Intermittent preventive treatment for children (IPTC) combined with timely home treatment for malaria control
© Ahorlu and Koram; licensee BioMed Central Ltd. 2012
Published: 15 October 2012
Malaria is estimated to cause between 300 and 500 million clinical cases with about 700,000 to 1.6 million deaths every year, most of these deaths occur in sub-Sahara Africa. In Ghana malaria accounts for about 32.5% of all Out Patient attendances and about 24.6% of deaths in children under 5 years. The World Health Organization recommended the use of artemisinin based combination therapy (ACT) for the treatment of uncomplicated malaria to provide effective treatment against P. falciparum malaria and slow down the spread of drug resistance. Ghana had adopted the use of Artesunate + Amodiaquine for the treatment of uncomplicated malaria in the country since 2005. Malaria control in Ghana, like elsewhere in sub-Sahara Africa, relies on early diagnosis and prompt treatment of suspected cases and the home is where early recognition and in most cases prompt treatment is initiated. However, the current combination therapy is not widely available for home management as a result of the fear that making these drugs available may lead to abuse and therefore lead to the emergence of Plasmodium falciparum resistance to these drugs. Intermittent preventive treatment (IPT) has now been accepted as an important component of the malaria control strategy but has not been implemented in combination with timely home management to measure their impact on malaria prevalence in a target population.

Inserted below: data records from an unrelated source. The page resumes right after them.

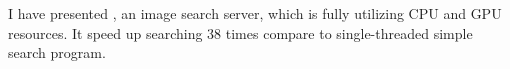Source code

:

I have presented \name{}, an image search server, which is fully utilizing CPU and GPU resources.
It speed up searching 38 times compare to single-threaded simple search program.
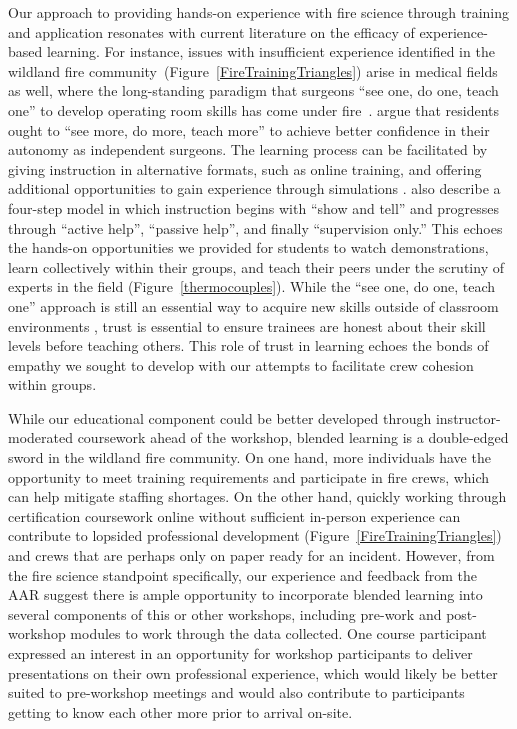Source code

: \documentclass[fire,casereport,accept,moreauthors,pdftex]{Definitions/mdpi}  %
\begin{document}
Our approach to providing hands-on experience with fire science through training and application resonates with current literature on the efficacy of experience-based learning. 
For instance, issues with insufficient experience identified in the wildland fire community~(Figure~\ref{FireTrainingTriangles}) arise in medical fields as well, where the long-standing paradigm that surgeons ``see one, do one, teach one'' to develop operating room skills has come under fire~\citep{zahiri2015}.
\citet{hashimoto2016} argue that residents ought to ``see more, do more, teach more'' to achieve better confidence in their autonomy as independent surgeons. 
The learning process can be facilitated by giving instruction in alternative formats, such as online training, and offering additional opportunities to gain experience through simulations \citep{zahiri2015}.
\citet{george2014} also describe a four-step model in which instruction begins with ``show and tell'' and progresses through ``active help'', ``passive help'', and finally ``supervision only.'' 
This echoes the hands-on opportunities we provided for students to watch demonstrations, learn collectively within their groups, and teach their peers under the scrutiny of experts in the field (Figure~\ref{thermocouples}). 
While the ``see one, do one, teach one'' approach is still an essential way to acquire new skills outside of classroom environments \citep{ayub2022}, trust is essential to ensure trainees are honest about their skill levels before teaching others. 
This role of trust in learning echoes the bonds of empathy \citep{park2020} we sought to develop with our attempts to facilitate crew cohesion within groups. 
 
While our educational component could be better developed through instructor-moderated coursework ahead of the workshop, blended learning is a double-edged sword in the wildland fire community.
On one hand, more individuals have the opportunity to meet training requirements and participate in fire crews, which can help mitigate staffing shortages.
On the other hand, quickly working through certification coursework online without sufficient in-person experience can contribute to lopsided professional development (Figure~\ref{FireTrainingTriangles}) and crews that are perhaps only on paper ready for an incident.
However, from the fire science standpoint specifically, our experience and feedback from the AAR suggest there is ample opportunity to incorporate blended learning into several components of this or other workshops, including pre-work and post-workshop modules to work through the data collected.
One course participant expressed an interest in an opportunity for workshop participants to deliver presentations on their own professional experience, which would likely be better suited to pre-workshop meetings and would also contribute to participants getting to know each other more prior to arrival on-site.
\end{document}
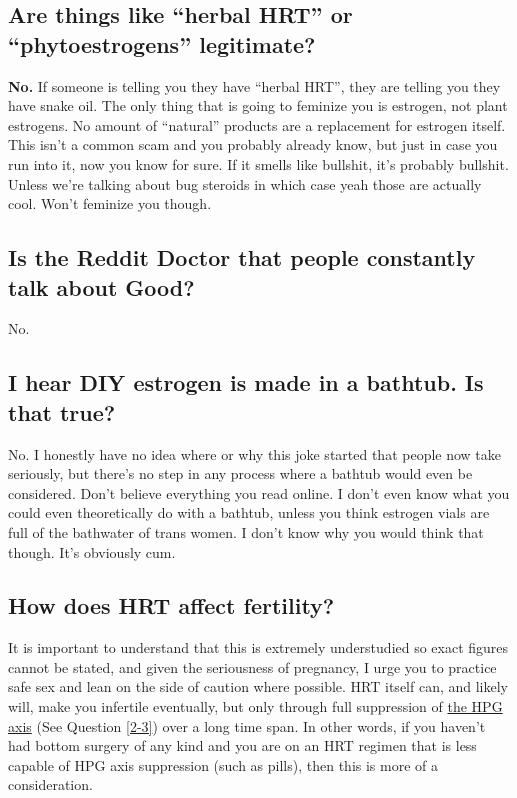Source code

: \documentclass{article}
\begin{document}
\subsection{Are things like “herbal HRT” or “phytoestrogens” legitimate?}

\textbf{No.} If someone is telling you they have “herbal HRT”, they are telling you they have snake oil. The only thing that is going to feminize you is estrogen, not plant estrogens. No amount of “natural” products are a replacement for estrogen itself. This isn’t a common scam and you probably already know, but just in case you run into it, now you know for sure. If it smells like bullshit, it’s probably bullshit. Unless we’re talking about bug steroids in which case yeah those are actually cool. Won’t feminize you though.

\subsection{Is the Reddit Doctor that people constantly talk about Good?}

No.

\subsection{I hear DIY estrogen is made in a bathtub. Is that true?}

No. I honestly have no idea where or why this joke started that people now take seriously, but there’s no step in any process where a bathtub would even be considered. Don’t believe everything you read online. I don’t even know what you could even theoretically do with a bathtub, unless you think estrogen vials are full of the bathwater of trans women. I don’t know why you would think that though. It’s obviously cum.

\subsection{How does HRT affect fertility?}\label{11-42}

It is important to understand that this is extremely understudied so exact figures cannot be stated, and given the seriousness of pregnancy, I urge you to practice safe sex and lean on the side of caution where possible. HRT itself can, and likely will, make you infertile eventually, but only through full suppression of \href{https://en.wikipedia.org/wiki/Hypothalamic-pituitary-gonadal_axis}{the HPG axis} (See Question \ref{2-3}) over a long time span. In other words, if you haven't had bottom surgery of any kind and you are on an HRT regimen that is less capable of HPG axis suppression (such as pills), then this is more of a consideration.
\end{document}
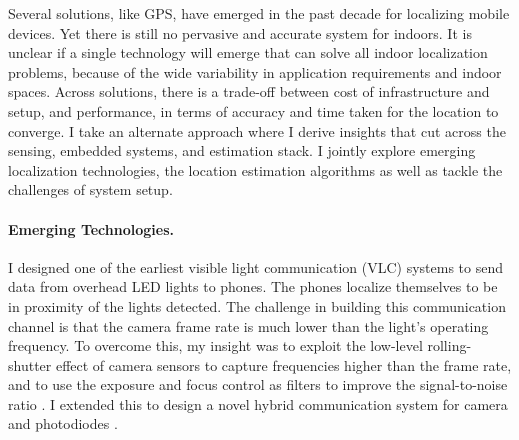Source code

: \documentclass[10pt]{article}
\begin{document}
Several solutions, like GPS, have emerged in the past decade for localizing mobile devices. Yet there is still no pervasive and accurate system for indoors.  
It is unclear if a single technology will emerge that can solve all indoor localization problems, because of the wide variability in application requirements and indoor spaces.  
Across solutions, there is a trade-off between cost of infrastructure and setup, and performance, in terms of accuracy and time taken for the location to converge. I take an alternate approach where I derive insights that cut across the sensing, embedded systems, and estimation stack. I jointly explore emerging localization technologies, the location estimation algorithms as well as tackle the challenges of system setup. 


\paragraph{Emerging Technologies. }

I designed one of the earliest visible light communication (VLC) systems to send data from overhead LED lights to phones. The phones localize themselves to be in proximity of the lights detected. The challenge in building this communication channel is that the camera frame rate is much lower than the light's operating frequency. 
To overcome this, my insight was to exploit the low-level rolling-shutter effect of camera sensors to capture frequencies higher than the frame rate, %
 and to use the exposure and focus control as filters to improve the signal-to-noise ratio \cite{rajagopal2014visual, rajagopal2014demonstration}. I extended this to design a novel hybrid communication system for camera and photodiodes \cite{rajagopal2014hybrid}. 
\end{document}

This paper reports finding from a two year implementation of a combined intermittent preventive treatment for children (IPTC) and timely home management of malaria using Artesunate + Amodiaquine. All children aged six to 60 months received home-based delivery of intermittent preventive treatment using Amodiaquine + Artesunate, delivered at home by community assistants every four months (six times in 24 months). Malaria parasite prevalence surveys were conducted before the first and four months after the third and sixth IPTC rounds to serve as baseline, year-one and year-two evaluations.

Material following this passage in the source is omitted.